Can you count a full handful of sports anime featuring an all-female cast? Can you even name three? I could, maybe, if I stretched the category to include table top games like mahjong or survival games like air soft or paintball, but the atmospheres are wholly different from sports anime with all-male teams like Daiya no Ace, Kuroko no Basket, or Cross Game. This unbalance is a shame, because from my own experience and those of my friends and role models, female athletes are every bit as tenacious and competitive as guys, and sometimes even more so.
Taishou Yakyuu Musume. tackles the topic of sports and all its expectations using baseball as the setting. Combined with the time period, the show addresses sex and age discrimination all while featuring familiar tropes of sports, romance, and high school life. Set in 1925, main character, Koume, and her best friend, Akiko, aim to start Touhou Seika Female Academy’s, and likely the nation’s, first female baseball team.

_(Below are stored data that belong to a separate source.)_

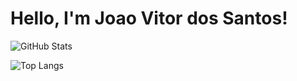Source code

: # Hello, I'm Joao Vitor dos Santos!

![GitHub Stats](https://github-readme-stats.vercel.app/api?username=joaostosan&show_icons=true&theme=radical)

![Top Langs](https://github-readme-stats.vercel.app/api/top-langs/?username=joaostosan&layout=compact&theme=radical)

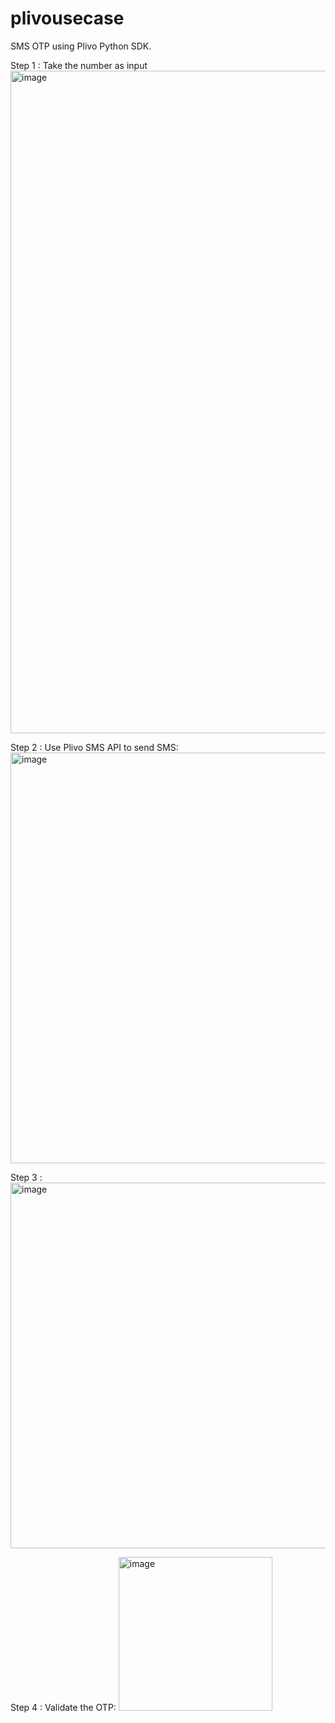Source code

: # plivousecase
SMS OTP using Plivo Python SDK. 

Step 1 : Take the number as input
<img width="1060" alt="image" src="https://github.com/loki-NK/plivousecase/assets/29515209/b20861d6-6c52-4da6-8930-858350a4e572">

Step 2 : Use Plivo SMS API to send SMS:
<img width="657" alt="image" src="https://github.com/loki-NK/plivousecase/assets/29515209/1b5e684d-6928-4e34-9b3f-c5b6f6f4c22b">

Step 3 : 
<img width="585" alt="image" src="https://github.com/loki-NK/plivousecase/assets/29515209/a35344bd-4dc4-474a-a27c-cc8288aee8f4">

Step 4 : Validate the OTP:
<img width="246" alt="image" src="https://github.com/loki-NK/plivousecase/assets/29515209/befcee52-cca2-4cfa-a2ac-c8d0cc502d26">
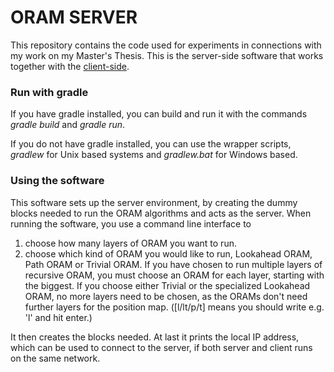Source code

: # ORAM SERVER

This repository contains the code used for experiments in connections with my work on my Master's Thesis. This is the server-side software that works together with the [client-side](https://github.com/christofferj1/ORAM).

### Run with gradle

If you have gradle installed, you can build and run it with the commands *gradle build* and *gradle run*.

If you do not have gradle installed, you can use the wrapper scripts, *gradlew* for Unix based systems and *gradlew.bat* for Windows based.

### Using the software

This software sets up the server environment, by creating the dummy blocks needed to run the ORAM algorithms and acts as the server. When running the software, you use a command line interface to

1. choose how many layers of ORAM you want to run.
2. choose which kind of ORAM you would like to run, Lookahead ORAM, Path ORAM or Trivial ORAM. If you have chosen to run multiple layers of recursive ORAM, you must choose an ORAM for each layer, starting with the biggest. If you choose either Trivial or the specialized Lookahead ORAM, no more layers need to be chosen, as the ORAMs don't need further layers for the position map. ([l/lt/p/t] means you should write e.g. 'l' and hit enter.)

It then creates the blocks needed. At last it prints the local IP address, which can be used to connect to the server, if both server and client runs on the same network.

The sport is not only newly introduced to Japan, but its existing teams all consist of boys. Despite the growing western influence, Koume’s society still expects women to fill a supportive role. They can be involved in sports like track where they only compete against fellow females, but should not pick up activities like baseball that supposedly require a stronger male physique. They can attain education up to the high school level, but are expected to forgo college in favor of marriage. The disparity sounds stifling, but my description is actually misleading from the show’s initial atmosphere.
At the start, the anime looks to simply be a period piece revolving around cute high school girls whose biggest dilemmas are convincing parents to accept the newly popular sailor uniforms instead of kimono. This is actually a great way to softly introduce the obstacles our characters will face in the future. The insistence on kimono clings to notions of tradition, culture, and modesty. As much as I support the preservation of the world’s cultures and traditions, in no way do I mean for society to stay fixated in the past. Koume’s father represents that struggle of balance with his opposition to change, as do Akiko’s parents and fiance with their expectations for her future. The possibilities are frighteningly foreign. Akiko’s determination starts as a personal vendetta to form her baseball team and beat her fiance in his own sport, and grows into a gathering of many goals by her teammates: to hit a home run, to support and grow closer to their friends, and to find a place to call theirs.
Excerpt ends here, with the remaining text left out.